Using the data beneath, show every line that includes the word "begin".

(Stored data)
• • • •

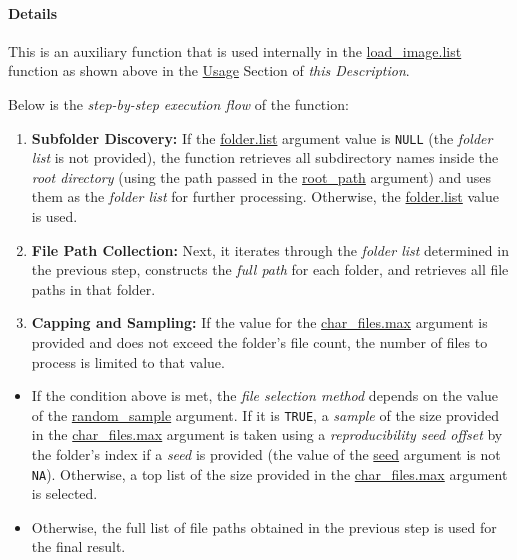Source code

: \documentclass[
]{report}
\providecommand{\tightlist}{%
  \setlength{\itemsep}{0pt}\setlength{\parskip}{0pt}}
\begin{document}
\protect{}\label{func.img.file.get_list.details}
\paragraph{Details}\label{details-2}

\hfill\break

This is an auxiliary function that is used internally in the \hyperref[func.load_image.list]{load\_image.list} function as shown above in the \hyperref[func.img.file.get_list.usage]{Usage} Section of \emph{this Description}.

Below is the \emph{step-by-step execution flow} of the function:

\begin{enumerate}
\def\labelenumi{\arabic{enumi}.}
\tightlist
\item
  \textbf{Subfolder Discovery:} If the \hyperref[func.img.file.get_list.args.folder.list]{folder.list} argument value is \texttt{NULL} (the \emph{folder list} is not provided), the function retrieves all subdirectory names inside the \emph{root directory} (using the path passed in the \hyperref[func.img.file.get_list.args.root_path]{root\_path} argument) and uses them as the \emph{folder list} for further processing. Otherwise, the \hyperref[func.img.file.get_list.args.folder.list]{folder.list} value is used.
\item
  \textbf{File Path Collection:} Next, it iterates through the \emph{folder list} determined in the previous step, constructs the \emph{full path} for each folder, and retrieves all file paths in that folder.
\item
  \textbf{Capping and Sampling:} If the value for the \hyperref[func.img.file.get_list.args.char_files.max]{char\_files.max} argument is provided and does not exceed the folder's file count, the number of files to process is limited to that value.
\end{enumerate}

\begin{noteblock}

\begin{itemize}
\tightlist
\item
  If the condition above is met, the \emph{file selection method} depends on the value of the \hyperref[func.img.file.get_list.args.random_sample]{random\_sample} argument. If it is \texttt{TRUE}, a \emph{sample} of the size provided in the \hyperref[func.img.file.get_list.args.char_files.max]{char\_files.max} argument is taken using a \emph{reproducibility seed offset} by the folder's index if a \emph{seed} is provided (the value of the \hyperref[func.img.file.get_list.args.seed]{seed} argument is not \texttt{NA}). Otherwise, a top list of the size provided in the \hyperref[func.img.file.get_list.args.char_files.max]{char\_files.max} argument is selected.
\item
  Otherwise, the full list of file paths obtained in the previous step is used for the final result.
\end{itemize}

\end{noteblock}
\end{document}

• • • •

• Reply:
\begin{document}
\begin{enumerate}
\begin{noteblock}
\begin{itemize}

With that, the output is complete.